We can then quickly decide whether this is an injury that the athlete
will recover from quickly and if the athlete will be able to compete or not.
I am available 24 hours a day and 7 days week for these athletes and have
set up a medical program such that x-rays, MRIs, ultrasound machines,
and other necessary diagnostic tools are immediately available to our
team. That being said, these resources become harder to arrange if the
game is played in a country such as Nigeria where technology may not be
readily available. For this reason, we travel with a complete set of medical
gear including a portable ultrasound so that detailed information about
an injury can still be assessed and decisions can be made.
How has playing soccer competitively yourself given you insight in to soccer-related injuries?
Having played soccer for many years, I understand the nature of the game,
the injuries, and the importance of certain situations, bringing an extra
layer of insight to our medical program. Having first-hand understanding
of the requirements of the players to be able to compete at a high level
helps make decisions in high-pressure situations easier.
I have developed relationships with many of these players and coaches over
the years and with that comes a sense of trust and understanding. They
know that I am here to help in any way I can to help keep this team healthy
and fit. In many ways, this team feels like a big family – which
is a nice feeling when we are half way around the world in tough conditions.

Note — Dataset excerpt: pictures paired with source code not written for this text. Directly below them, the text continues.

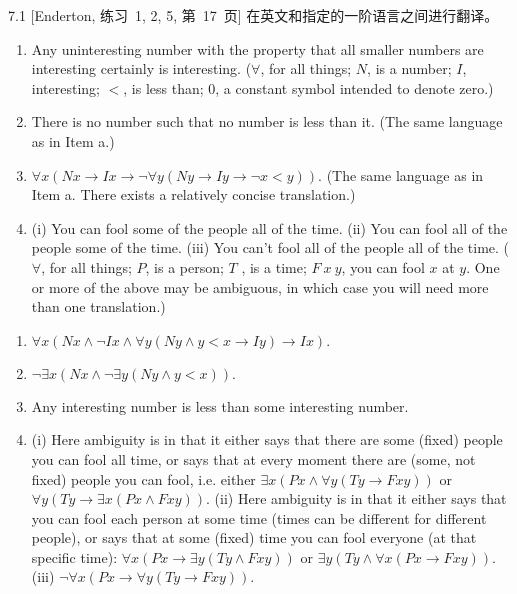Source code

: 
\begin{exercise}{7.1}
  [Enderton, 练习~1, 2, 5, 第~17~页]
  在英文和指定的一阶语言之间进行翻译。
  \begin{enumerate}[label=(\alph*)]
    \item Any uninteresting number with the property that all smaller numbers are interesting certainly is interesting. ($\forall$, for all things; $N$, is a number; $I$, interesting; $<$, is less than; $0$, a constant symbol intended to denote zero.)
    \item There is no number such that no number is less than it. (The same language as in Item a.)
    \item $\forall x(Nx\rightarrow Ix\rightarrow\neg\forall y(Ny\rightarrow Iy\rightarrow\neg x<y))$. (The same language as in Item a. There exists a relatively concise translation.)
    \item (i) You can fool some of the people all of the time. (ii) You can fool all of the people some of the time. (iii) You can’t fool all of the people all of the time. ($\forall$, for all things; $P$, is a person; $T$ , is a time; $F\ x\ y$, you can fool $x$ at $y$. One or more of the above may be ambiguous, in which case you will need more than one translation.)\qedhere
  \end{enumerate}
\end{exercise}

\begin{enumerate}[label=(\alph*)]
  \item $\forall x(Nx\wedge\neg Ix\wedge\forall y (Ny\wedge y<x\rightarrow Iy)\rightarrow Ix).$
  \item $\neg\exists x(Nx\wedge\neg\exists y(Ny\wedge y<x)).$
  \item Any interesting number is less than some interesting number.
  \item (i) Here ambiguity is in that it either says that there are some (fixed) people you can fool all time, or says that at every moment there are (some, not fixed) people you can fool, i.e. either $\exists x(Px\wedge\forall y(Ty\to Fxy))$ or $\forall y(Ty\to\exists x(Px\wedge Fxy))$. (ii) Here ambiguity is in that it either says that you can fool each person at some time (times can be different for different people), or says that at some (fixed) time you can fool everyone (at that specific time): $\forall x(Px\to\exists y(Ty\wedge Fxy))$ or $\exists y(Ty\wedge\forall x(Px\to Fxy))$. (iii) $\neg\forall x(Px\to\forall y(Ty\to Fxy)).$
\end{enumerate}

What was the most memorable part of the CONCACAF Finals match?
US v. Mexico games are always special because of the intensity and history
as neighboring soccer countries. This game had all the intensity and importance
as any game we have played. It almost reminded me of a World Cup atmosphere,
which was fostered by the stakes being high. Qualifying for the Confederations
Cup is a huge reward that both teams wanted badly.
For me, the highlight of the match was watching Bobby Wood enter the match
late in the game and quickly making his mark by scoring a beautiful tying
goal. This made the game 2-2 and at this point we really were pressing
the Mexican team, nearly scoring again on a couple of occasions. Just
when we thought the game would surely go in to overtime, the Mexican striker
scored a world-class goal to close us out. It was a heartbreaking loss,
but a game I will never forget.
Now, it’s time to reset and focus on the next challenge, which is
qualifying for the 2018 World Cup. Those games start this fall and the
team is already setting its sights on this process.